As for thermoelectric materials, a strong trade-off relationship between the electrical conductivity (σ) and the Seebeck coefficient (S) is a huge obstacle to maximization of their thermoelectric (TE) performances, especially for polymeric semiconductors with a single component. Recently, some of intensive efforts were made to explore effective methods for decoupling TE parameters of organic semiconductors. In this work, a novel type of D–A non-fused-ring copolymers were designed and synthesized from the Stille coupling polymerization of cyclopentadithiophene and benzotriazole units (fluorinated or non-fluorinated). The incorporation of fluorine atoms into the polymer backbone constructed skillfully a fully interlocked coplanar conformation via the dual assistance of the F···S and N···H noncovalent interactions, significantly enhancing the ordered degree of molecular stacking and thus the σ and S values.
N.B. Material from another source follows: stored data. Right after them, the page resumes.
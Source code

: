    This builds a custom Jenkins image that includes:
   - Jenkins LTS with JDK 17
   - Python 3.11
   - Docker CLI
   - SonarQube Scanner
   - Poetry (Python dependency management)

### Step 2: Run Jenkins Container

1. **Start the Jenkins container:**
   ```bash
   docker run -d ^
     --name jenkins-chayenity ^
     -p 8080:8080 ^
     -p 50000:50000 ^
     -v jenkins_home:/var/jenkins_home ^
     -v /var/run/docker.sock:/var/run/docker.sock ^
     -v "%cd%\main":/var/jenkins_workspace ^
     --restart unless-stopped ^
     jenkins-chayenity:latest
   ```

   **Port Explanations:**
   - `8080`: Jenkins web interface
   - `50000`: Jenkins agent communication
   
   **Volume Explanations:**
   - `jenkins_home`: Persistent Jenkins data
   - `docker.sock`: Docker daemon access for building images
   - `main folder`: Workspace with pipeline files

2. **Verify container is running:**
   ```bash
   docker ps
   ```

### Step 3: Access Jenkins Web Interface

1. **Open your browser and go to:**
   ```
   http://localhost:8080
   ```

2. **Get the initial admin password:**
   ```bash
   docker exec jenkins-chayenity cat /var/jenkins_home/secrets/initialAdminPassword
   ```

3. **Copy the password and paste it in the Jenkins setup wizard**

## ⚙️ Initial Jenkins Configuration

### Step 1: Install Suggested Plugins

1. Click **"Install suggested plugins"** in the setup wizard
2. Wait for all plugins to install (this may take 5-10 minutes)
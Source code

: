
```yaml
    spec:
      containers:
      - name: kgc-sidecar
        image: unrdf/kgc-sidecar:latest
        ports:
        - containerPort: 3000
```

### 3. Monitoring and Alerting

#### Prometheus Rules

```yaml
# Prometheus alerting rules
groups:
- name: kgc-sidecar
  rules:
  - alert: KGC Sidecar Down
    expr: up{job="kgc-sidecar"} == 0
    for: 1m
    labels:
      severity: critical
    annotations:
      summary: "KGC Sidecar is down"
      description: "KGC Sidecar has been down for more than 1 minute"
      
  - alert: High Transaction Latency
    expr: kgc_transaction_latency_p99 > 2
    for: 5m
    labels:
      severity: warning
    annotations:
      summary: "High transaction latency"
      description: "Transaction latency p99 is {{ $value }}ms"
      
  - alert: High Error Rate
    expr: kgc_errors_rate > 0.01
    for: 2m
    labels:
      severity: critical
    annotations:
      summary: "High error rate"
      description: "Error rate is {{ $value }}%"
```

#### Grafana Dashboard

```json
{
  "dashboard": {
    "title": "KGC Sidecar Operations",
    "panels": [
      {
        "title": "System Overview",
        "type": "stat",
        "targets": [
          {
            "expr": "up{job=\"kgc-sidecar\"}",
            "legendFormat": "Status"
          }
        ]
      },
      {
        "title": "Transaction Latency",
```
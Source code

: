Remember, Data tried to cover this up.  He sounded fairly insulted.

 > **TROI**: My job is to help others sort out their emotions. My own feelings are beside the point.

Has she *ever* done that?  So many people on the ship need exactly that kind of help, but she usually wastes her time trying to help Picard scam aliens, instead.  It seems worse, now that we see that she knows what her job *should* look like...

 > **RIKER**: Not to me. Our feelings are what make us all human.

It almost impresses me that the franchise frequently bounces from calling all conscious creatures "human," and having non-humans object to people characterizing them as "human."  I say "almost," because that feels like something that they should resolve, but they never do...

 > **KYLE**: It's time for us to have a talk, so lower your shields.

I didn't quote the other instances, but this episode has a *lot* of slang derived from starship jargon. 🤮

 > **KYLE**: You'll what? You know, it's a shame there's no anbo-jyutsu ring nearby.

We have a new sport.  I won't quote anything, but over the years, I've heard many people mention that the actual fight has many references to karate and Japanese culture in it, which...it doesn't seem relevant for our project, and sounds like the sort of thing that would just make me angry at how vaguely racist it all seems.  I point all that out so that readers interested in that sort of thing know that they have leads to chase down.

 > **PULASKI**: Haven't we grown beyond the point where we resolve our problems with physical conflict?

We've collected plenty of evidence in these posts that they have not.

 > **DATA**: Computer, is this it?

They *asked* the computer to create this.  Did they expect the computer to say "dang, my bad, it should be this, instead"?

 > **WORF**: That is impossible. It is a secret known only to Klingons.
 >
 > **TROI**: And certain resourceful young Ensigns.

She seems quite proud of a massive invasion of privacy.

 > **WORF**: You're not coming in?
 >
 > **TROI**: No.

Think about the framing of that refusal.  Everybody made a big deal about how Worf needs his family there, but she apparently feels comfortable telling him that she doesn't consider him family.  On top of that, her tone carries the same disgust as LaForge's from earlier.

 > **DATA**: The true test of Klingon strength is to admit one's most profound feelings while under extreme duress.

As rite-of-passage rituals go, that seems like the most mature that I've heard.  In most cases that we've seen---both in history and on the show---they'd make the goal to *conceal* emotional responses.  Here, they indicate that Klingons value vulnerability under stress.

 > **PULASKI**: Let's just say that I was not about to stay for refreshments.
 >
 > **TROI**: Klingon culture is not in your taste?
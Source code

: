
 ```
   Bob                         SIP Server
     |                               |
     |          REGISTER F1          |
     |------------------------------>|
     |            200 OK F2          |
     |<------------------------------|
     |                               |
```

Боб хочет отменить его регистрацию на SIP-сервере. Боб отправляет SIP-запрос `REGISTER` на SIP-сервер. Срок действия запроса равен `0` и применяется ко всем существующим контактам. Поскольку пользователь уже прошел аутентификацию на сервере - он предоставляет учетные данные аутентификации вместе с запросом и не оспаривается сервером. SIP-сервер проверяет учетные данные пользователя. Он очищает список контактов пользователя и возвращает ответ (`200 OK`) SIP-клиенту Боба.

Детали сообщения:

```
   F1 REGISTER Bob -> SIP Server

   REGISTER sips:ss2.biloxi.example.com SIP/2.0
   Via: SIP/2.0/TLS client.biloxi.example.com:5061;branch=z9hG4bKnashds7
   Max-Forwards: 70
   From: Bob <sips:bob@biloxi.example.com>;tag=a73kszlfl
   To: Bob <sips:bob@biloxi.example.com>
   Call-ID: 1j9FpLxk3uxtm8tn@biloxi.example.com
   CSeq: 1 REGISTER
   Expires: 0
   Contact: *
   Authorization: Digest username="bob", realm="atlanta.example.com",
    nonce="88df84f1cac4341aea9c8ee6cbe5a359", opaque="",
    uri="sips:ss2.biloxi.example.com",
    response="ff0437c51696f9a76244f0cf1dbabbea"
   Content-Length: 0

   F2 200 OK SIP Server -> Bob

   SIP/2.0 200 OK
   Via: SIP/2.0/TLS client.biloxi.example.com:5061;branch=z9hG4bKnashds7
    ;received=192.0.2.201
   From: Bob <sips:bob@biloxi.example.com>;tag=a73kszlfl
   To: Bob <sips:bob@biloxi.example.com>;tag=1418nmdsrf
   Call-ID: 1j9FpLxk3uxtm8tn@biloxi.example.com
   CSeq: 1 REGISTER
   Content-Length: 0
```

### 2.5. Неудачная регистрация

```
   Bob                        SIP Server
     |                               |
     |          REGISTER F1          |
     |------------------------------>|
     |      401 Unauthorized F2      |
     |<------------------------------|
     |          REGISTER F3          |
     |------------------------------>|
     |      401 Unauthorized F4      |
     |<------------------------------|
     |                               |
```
More importantly, the two polymers achieved a simultaneous increase in both the σ and S within a certain doping time, probably due to that the bimodal orientation of polymers played a crucial role in decoupling the correlation between σ and S. Consequently, FeCl3-doped P(CPD-BTA-2F) harvested an optimal power factor of 7.77 ± 0.77 μW m−1 K−2, which is one order of magnitude higher than that of P(CPD-BTA). This work, albeit only a modest power factor (PF) was attained, offered a valuable insight into the molecular engineering for breaking through the trade-off relationship between σ and S, and shed some light on the development of promising polymeric TE materials.